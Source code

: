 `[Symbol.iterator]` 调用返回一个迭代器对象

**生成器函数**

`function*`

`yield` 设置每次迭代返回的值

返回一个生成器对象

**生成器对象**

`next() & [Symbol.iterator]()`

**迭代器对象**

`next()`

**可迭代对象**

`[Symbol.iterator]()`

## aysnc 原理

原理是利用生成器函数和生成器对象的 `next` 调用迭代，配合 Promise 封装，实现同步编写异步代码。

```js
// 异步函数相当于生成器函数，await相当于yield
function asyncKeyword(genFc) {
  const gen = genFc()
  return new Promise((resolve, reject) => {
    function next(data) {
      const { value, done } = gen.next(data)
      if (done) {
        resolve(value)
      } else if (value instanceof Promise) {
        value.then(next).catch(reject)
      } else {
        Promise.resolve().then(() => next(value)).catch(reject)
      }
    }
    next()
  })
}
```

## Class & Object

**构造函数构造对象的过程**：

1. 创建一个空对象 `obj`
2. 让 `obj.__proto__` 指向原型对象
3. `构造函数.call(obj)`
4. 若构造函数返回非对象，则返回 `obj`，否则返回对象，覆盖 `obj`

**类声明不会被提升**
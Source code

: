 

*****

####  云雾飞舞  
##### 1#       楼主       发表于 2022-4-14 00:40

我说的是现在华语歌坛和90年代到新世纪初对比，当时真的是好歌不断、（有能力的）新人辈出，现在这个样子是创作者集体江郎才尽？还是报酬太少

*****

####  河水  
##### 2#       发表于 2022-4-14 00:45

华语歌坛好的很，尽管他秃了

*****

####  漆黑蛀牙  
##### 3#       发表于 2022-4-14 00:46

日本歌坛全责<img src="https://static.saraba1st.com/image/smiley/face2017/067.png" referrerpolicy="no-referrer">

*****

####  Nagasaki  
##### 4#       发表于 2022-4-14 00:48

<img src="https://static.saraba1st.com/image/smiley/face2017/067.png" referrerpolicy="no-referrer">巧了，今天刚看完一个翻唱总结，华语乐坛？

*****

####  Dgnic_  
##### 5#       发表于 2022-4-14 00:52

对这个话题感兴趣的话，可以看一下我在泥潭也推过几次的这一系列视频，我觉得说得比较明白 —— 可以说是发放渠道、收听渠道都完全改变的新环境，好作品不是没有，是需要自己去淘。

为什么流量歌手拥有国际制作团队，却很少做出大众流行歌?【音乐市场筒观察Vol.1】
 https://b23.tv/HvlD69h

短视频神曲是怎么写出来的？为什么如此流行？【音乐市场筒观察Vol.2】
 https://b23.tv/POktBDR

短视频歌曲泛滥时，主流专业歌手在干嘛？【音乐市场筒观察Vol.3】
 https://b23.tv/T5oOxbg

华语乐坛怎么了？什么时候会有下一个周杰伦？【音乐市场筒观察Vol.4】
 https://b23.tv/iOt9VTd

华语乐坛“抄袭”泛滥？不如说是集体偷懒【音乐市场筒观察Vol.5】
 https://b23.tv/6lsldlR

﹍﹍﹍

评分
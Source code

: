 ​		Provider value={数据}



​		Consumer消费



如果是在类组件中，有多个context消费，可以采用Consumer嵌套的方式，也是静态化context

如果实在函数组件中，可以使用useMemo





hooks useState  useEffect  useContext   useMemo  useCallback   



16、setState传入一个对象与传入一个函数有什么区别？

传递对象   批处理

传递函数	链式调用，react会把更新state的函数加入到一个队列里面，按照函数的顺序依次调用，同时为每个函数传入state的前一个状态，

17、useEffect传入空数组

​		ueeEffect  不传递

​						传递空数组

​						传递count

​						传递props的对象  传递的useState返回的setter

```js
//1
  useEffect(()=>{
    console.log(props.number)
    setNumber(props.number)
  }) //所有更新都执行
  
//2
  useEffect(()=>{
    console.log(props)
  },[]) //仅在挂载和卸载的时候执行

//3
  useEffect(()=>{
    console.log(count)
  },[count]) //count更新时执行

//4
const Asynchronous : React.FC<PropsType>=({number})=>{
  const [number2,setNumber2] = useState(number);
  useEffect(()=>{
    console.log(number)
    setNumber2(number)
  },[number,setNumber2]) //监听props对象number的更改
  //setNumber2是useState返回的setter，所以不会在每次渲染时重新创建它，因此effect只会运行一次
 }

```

- [Exercise directions]: Scan the data above and copy every line with "Symbol" in it.

- [Answer section]:
: `[Symbol.iterator]` 调用返回一个迭代器对象
`next() & [Symbol.iterator]()`
`[Symbol.iterator]()`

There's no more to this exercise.